By the time the Women’s Land Army (WLA) was demobilised in 1919, 23,000 women had passed through its 247 training centres. Agricultural training (4-6 weeks) covered the use of farm implements, working with horses, care of young livestock and the majority occupation milking. Timber work (4-6 weeks) covered cutting, stacking, loading and transporting timber. It also included operating sawmills, tree nursery cultivation and planting. Forage workers trained on the job in gangs which moved from farm to farm, operating steam baling machines to produce hay bales for feed, straw for bedding and chaff cutting. At Agricultural College women learnt to operate tractors for ploughing, harrowing, seed drilling and mowing. They were also taught how to do their own repairs. Tractors were an innovation on most farms and farmers were impressed with their speed of work.
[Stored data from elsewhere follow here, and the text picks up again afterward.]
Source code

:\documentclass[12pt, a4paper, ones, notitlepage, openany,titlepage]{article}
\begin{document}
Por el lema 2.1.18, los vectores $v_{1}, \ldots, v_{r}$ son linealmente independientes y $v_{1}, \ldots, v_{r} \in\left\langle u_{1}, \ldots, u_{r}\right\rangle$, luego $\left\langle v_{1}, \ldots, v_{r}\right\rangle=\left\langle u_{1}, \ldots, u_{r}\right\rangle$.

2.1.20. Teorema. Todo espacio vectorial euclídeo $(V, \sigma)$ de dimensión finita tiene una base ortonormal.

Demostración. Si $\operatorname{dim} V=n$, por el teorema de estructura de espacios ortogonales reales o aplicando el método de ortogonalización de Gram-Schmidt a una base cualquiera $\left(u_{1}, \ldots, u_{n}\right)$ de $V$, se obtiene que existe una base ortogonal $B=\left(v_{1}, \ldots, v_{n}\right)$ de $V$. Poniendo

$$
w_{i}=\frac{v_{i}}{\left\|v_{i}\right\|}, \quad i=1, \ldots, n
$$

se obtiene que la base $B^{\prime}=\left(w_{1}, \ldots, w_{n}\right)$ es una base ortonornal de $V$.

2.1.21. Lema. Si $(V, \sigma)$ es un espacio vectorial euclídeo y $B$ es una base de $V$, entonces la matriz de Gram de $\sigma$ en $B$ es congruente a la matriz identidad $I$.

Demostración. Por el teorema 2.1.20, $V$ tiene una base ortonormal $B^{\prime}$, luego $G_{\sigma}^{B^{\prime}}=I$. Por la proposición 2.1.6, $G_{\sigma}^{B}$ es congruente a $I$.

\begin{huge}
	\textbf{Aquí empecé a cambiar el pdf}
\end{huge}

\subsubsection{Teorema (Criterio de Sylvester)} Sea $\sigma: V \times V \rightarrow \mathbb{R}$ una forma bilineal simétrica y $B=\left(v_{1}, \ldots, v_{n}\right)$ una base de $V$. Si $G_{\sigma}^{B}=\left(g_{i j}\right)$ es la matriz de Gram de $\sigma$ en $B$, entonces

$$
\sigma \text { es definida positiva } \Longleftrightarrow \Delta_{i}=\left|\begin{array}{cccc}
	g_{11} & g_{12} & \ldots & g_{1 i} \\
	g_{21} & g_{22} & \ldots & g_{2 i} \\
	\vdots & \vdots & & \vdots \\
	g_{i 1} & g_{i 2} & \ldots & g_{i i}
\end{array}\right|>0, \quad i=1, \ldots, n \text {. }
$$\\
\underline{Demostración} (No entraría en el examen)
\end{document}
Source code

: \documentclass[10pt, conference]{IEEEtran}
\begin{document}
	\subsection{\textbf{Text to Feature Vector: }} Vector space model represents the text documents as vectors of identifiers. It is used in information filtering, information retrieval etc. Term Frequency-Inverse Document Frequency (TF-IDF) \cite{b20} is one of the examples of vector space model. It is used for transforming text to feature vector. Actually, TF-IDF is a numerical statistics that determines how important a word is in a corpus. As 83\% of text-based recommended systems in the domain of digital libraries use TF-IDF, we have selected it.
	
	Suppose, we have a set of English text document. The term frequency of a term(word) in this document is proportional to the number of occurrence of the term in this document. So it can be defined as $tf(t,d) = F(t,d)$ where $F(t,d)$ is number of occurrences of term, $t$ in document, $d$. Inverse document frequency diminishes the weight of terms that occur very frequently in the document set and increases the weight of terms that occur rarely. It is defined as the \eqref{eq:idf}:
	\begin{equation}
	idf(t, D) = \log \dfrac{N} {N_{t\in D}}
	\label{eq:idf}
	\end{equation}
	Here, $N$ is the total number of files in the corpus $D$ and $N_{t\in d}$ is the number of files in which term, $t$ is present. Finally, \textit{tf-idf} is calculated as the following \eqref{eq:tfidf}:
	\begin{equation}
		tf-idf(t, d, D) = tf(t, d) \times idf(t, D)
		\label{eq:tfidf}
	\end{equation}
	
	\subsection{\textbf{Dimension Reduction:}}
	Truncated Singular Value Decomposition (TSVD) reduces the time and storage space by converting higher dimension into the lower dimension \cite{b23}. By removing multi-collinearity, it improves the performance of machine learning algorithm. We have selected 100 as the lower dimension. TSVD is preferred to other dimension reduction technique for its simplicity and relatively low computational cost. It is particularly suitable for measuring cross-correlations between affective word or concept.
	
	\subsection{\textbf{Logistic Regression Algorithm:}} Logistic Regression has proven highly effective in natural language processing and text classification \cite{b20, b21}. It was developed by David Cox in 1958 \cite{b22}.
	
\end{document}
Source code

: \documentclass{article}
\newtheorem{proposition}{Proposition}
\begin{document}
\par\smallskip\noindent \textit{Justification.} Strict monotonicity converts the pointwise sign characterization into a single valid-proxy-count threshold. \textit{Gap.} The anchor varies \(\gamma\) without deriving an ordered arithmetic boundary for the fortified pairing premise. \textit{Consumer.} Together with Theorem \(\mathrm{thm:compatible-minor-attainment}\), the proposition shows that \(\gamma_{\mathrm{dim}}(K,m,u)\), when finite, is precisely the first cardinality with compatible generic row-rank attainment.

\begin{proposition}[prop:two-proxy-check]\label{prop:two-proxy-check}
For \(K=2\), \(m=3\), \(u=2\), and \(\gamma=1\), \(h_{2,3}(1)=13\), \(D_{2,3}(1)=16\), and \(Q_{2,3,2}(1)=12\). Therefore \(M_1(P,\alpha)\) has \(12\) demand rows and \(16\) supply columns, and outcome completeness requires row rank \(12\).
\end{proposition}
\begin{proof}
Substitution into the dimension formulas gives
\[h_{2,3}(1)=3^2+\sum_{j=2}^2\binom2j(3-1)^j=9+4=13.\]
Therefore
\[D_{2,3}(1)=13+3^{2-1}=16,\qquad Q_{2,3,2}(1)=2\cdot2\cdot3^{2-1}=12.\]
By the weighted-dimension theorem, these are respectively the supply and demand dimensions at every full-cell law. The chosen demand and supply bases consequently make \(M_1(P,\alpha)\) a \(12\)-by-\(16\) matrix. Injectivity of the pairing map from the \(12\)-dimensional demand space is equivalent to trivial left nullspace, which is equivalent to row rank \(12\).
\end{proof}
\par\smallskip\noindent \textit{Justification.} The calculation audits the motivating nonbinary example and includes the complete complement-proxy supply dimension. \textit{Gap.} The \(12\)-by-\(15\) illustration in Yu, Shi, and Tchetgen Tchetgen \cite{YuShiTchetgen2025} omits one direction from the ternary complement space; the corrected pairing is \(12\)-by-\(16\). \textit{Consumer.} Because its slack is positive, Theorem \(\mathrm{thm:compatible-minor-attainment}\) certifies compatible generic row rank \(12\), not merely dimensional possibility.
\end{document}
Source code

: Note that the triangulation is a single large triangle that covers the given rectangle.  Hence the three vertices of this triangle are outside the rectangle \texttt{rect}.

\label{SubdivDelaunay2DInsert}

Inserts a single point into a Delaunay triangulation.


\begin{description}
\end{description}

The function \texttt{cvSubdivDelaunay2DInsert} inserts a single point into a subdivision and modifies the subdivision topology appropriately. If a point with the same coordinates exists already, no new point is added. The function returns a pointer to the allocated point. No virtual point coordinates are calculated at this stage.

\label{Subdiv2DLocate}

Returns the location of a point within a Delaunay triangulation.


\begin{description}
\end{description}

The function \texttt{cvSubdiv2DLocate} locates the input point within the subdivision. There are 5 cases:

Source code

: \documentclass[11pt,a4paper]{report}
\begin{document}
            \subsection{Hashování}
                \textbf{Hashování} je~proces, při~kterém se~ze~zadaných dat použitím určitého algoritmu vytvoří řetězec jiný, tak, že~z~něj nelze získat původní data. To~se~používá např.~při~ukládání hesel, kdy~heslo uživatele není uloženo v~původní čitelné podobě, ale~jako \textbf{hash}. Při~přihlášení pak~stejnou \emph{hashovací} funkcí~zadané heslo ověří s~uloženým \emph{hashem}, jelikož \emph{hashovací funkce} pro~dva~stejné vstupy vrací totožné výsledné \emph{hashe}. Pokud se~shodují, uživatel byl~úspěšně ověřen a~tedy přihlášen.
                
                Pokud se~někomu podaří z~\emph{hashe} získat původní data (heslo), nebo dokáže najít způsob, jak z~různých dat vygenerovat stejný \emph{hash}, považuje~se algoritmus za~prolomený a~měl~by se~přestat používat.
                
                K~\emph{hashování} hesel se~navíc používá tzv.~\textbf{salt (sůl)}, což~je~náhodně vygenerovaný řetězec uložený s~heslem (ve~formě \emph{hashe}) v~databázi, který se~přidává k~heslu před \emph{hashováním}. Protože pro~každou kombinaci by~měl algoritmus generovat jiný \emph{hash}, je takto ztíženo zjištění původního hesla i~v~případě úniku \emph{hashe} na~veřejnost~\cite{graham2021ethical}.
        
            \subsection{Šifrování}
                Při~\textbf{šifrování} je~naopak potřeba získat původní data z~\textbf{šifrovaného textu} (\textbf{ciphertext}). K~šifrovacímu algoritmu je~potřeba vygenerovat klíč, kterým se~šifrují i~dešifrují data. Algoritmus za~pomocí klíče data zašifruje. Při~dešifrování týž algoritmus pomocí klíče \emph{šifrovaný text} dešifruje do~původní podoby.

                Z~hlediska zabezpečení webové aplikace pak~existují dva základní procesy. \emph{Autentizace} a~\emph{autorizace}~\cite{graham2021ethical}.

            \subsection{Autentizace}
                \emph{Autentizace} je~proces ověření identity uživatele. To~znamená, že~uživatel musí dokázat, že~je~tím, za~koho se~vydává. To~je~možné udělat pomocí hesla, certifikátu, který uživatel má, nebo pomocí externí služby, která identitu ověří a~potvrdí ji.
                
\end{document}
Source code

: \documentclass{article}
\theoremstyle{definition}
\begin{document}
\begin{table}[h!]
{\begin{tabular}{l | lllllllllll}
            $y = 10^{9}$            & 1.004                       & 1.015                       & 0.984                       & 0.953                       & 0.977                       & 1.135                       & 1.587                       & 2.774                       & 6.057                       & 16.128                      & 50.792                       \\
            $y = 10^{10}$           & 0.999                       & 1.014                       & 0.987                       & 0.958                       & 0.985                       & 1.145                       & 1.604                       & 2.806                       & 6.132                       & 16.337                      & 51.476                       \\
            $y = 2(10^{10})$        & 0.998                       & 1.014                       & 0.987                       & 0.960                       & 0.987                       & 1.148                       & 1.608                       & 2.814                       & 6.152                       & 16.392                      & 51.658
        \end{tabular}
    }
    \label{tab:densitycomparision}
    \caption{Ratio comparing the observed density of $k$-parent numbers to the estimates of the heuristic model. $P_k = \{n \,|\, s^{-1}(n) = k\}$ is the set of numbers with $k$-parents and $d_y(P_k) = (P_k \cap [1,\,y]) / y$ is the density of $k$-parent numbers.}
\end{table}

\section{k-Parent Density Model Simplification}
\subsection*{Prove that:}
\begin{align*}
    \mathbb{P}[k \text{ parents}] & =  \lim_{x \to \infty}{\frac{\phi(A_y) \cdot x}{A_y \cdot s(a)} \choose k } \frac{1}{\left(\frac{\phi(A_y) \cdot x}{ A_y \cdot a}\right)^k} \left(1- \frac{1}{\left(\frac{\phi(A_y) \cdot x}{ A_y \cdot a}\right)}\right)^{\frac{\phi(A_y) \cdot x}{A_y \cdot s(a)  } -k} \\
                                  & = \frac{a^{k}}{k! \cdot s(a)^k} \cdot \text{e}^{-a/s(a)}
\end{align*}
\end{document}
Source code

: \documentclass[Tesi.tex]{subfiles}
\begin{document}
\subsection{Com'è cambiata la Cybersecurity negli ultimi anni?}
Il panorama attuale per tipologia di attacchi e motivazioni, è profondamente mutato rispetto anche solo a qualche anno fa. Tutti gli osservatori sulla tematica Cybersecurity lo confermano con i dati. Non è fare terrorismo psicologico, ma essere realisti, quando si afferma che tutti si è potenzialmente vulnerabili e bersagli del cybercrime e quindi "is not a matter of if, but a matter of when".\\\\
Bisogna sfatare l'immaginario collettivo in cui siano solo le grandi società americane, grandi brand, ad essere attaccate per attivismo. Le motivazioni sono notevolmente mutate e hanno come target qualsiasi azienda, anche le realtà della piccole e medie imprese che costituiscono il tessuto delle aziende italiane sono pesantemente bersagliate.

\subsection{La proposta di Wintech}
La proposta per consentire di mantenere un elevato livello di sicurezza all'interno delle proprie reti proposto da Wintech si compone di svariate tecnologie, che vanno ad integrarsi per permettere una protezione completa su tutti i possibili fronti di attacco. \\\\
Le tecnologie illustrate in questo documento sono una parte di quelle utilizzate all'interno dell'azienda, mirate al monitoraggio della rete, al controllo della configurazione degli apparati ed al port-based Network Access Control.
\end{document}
Women also worked as shepherds, bailiffs, thatchers, market gardeners and stockbreeders.
Women’s Land Army members were at first regarded with scepticism and suspicion in enclosed rural communities and ‘Punch’ cartoonists had a field day. Some looked askance at their uniforms of breeches, jumpers, smocks, gaiters and boots.
Whether in or out of uniform, women performed the crucial work of keeping the nation supplied with food throughout the war years. As the certificate awarded to all female agricultural workers said: “Every woman who helps in agriculture during the war is as truly serving her country as the man who is fighting in the trenches or on the sea.”